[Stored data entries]
***
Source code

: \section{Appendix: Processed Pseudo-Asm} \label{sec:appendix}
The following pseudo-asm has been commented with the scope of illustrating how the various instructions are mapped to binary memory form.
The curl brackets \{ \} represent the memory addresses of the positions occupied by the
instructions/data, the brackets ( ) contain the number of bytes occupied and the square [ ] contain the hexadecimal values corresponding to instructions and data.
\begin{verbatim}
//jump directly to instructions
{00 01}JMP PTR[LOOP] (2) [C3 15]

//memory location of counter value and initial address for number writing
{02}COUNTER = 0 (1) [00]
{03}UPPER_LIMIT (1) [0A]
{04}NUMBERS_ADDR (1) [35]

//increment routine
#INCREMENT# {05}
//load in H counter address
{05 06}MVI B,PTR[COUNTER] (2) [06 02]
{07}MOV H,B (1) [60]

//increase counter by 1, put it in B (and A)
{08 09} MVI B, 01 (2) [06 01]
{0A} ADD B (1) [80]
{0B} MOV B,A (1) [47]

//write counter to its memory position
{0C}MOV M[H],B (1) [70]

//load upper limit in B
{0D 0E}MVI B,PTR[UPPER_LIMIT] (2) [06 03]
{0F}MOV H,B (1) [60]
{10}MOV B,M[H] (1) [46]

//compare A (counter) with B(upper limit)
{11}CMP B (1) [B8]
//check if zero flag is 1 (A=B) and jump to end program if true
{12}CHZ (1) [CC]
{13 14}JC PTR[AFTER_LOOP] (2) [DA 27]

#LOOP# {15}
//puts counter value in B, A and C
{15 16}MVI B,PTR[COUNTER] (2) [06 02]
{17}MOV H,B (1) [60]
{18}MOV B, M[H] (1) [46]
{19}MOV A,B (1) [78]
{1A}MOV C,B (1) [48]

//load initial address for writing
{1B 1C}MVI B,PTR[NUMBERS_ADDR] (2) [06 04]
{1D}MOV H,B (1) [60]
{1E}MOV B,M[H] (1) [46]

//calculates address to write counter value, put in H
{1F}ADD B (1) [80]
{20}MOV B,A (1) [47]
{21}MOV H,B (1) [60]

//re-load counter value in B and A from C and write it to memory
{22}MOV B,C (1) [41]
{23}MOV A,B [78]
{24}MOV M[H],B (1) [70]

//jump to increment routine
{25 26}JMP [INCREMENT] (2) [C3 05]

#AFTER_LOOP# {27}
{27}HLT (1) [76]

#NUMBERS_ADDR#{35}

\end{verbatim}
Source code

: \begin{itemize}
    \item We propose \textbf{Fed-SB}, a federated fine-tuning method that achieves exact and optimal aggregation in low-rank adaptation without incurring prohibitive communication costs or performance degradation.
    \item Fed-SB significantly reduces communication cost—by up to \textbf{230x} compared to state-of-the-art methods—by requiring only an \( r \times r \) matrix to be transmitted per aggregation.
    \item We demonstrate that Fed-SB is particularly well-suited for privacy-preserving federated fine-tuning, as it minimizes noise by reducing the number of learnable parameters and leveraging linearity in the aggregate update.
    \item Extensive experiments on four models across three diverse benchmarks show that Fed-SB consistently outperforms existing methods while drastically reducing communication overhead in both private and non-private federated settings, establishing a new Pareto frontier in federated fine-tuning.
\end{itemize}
***
▶ [YOUR INSTRUCTIONS]: Could you reproduce the lines above, from the one that holds "A,B (1) [78]" through the last, exactly as they stand?

▶ [SOLUTION TO THE PROBLEM]:
{19}MOV A,B (1) [78]
{1A}MOV C,B (1) [48]

//load initial address for writing
{1B 1C}MVI B,PTR[NUMBERS_ADDR] (2) [06 04]
{1D}MOV H,B (1) [60]
{1E}MOV B,M[H] (1) [46]

//calculates address to write counter value, put in H
{1F}ADD B (1) [80]
{20}MOV B,A (1) [47]
{21}MOV H,B (1) [60]

//re-load counter value in B and A from C and write it to memory
{22}MOV B,C (1) [41]
{23}MOV A,B [78]
{24}MOV M[H],B (1) [70]

//jump to increment routine
{25 26}JMP [INCREMENT] (2) [C3 05]

#AFTER_LOOP# {27}
{27}HLT (1) [76]

#NUMBERS_ADDR#{35}

\end{verbatim}
Source code

: \begin{itemize}
    \item We propose \textbf{Fed-SB}, a federated fine-tuning method that achieves exact and optimal aggregation in low-rank adaptation without incurring prohibitive communication costs or performance degradation.
    \item Fed-SB significantly reduces communication cost—by up to \textbf{230x} compared to state-of-the-art methods—by requiring only an \( r \times r \) matrix to be transmitted per aggregation.
    \item We demonstrate that Fed-SB is particularly well-suited for privacy-preserving federated fine-tuning, as it minimizes noise by reducing the number of learnable parameters and leveraging linearity in the aggregate update.
    \item Extensive experiments on four models across three diverse benchmarks show that Fed-SB consistently outperforms existing methods while drastically reducing communication overhead in both private and non-private federated settings, establishing a new Pareto frontier in federated fine-tuning.
\end{itemize}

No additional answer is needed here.